▸ **What the exercise asks**
From the records that follow, copy every line that contains the word "your".

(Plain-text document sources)
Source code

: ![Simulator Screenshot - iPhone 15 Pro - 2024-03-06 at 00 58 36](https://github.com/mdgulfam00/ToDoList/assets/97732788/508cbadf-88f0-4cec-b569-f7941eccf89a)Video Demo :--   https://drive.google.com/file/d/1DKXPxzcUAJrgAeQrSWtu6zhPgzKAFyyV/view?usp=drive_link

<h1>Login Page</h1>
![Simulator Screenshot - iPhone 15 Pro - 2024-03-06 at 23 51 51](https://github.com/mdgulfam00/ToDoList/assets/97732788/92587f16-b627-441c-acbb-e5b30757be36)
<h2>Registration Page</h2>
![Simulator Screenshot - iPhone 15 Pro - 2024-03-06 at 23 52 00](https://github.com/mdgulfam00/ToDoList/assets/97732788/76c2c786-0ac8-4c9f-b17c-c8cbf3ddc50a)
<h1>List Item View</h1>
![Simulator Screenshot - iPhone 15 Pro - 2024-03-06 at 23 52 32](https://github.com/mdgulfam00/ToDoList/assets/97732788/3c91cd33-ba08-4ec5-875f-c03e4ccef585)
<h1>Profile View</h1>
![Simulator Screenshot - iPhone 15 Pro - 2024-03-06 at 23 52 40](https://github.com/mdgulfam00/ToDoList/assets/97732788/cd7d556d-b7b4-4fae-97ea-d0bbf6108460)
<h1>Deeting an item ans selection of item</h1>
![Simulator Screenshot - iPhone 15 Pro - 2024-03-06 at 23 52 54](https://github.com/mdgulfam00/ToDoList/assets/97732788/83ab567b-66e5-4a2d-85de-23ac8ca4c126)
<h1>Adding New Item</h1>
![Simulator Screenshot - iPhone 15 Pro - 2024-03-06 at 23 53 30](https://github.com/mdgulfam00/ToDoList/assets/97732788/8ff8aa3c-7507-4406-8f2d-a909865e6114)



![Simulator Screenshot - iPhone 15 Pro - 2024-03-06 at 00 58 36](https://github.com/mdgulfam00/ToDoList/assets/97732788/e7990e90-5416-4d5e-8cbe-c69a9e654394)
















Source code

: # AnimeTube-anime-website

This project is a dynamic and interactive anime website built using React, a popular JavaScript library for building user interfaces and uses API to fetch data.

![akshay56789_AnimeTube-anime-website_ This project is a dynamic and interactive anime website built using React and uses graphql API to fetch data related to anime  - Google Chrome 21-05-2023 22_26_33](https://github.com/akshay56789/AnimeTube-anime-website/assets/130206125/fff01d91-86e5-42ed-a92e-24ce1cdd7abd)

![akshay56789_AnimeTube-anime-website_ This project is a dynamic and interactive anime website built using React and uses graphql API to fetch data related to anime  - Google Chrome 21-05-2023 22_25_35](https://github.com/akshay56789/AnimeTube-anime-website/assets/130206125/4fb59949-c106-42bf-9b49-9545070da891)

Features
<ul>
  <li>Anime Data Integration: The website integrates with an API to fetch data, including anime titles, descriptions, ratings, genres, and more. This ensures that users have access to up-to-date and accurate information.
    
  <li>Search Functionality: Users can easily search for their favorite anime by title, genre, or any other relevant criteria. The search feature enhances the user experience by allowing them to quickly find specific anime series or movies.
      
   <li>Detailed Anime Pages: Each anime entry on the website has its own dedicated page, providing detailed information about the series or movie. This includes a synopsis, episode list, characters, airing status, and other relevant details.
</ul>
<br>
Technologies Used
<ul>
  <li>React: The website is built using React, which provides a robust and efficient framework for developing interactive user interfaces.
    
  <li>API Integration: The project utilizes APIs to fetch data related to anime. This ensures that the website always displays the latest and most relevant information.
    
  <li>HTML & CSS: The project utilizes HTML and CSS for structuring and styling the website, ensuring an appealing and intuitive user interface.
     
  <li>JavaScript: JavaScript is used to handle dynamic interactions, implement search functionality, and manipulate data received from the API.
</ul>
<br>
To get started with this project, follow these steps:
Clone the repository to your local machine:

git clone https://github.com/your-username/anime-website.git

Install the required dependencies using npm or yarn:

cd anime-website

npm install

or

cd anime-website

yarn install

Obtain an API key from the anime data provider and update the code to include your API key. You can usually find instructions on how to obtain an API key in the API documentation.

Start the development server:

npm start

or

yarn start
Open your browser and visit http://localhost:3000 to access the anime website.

▸ **Response**
Clone the repository to your local machine:
git clone https://github.com/your-username/anime-website.git
Obtain an API key from the anime data provider and update the code to include your API key. You can usually find instructions on how to obtain an API key in the API documentation.
Open your browser and visit http://localhost:3000 to access the anime website.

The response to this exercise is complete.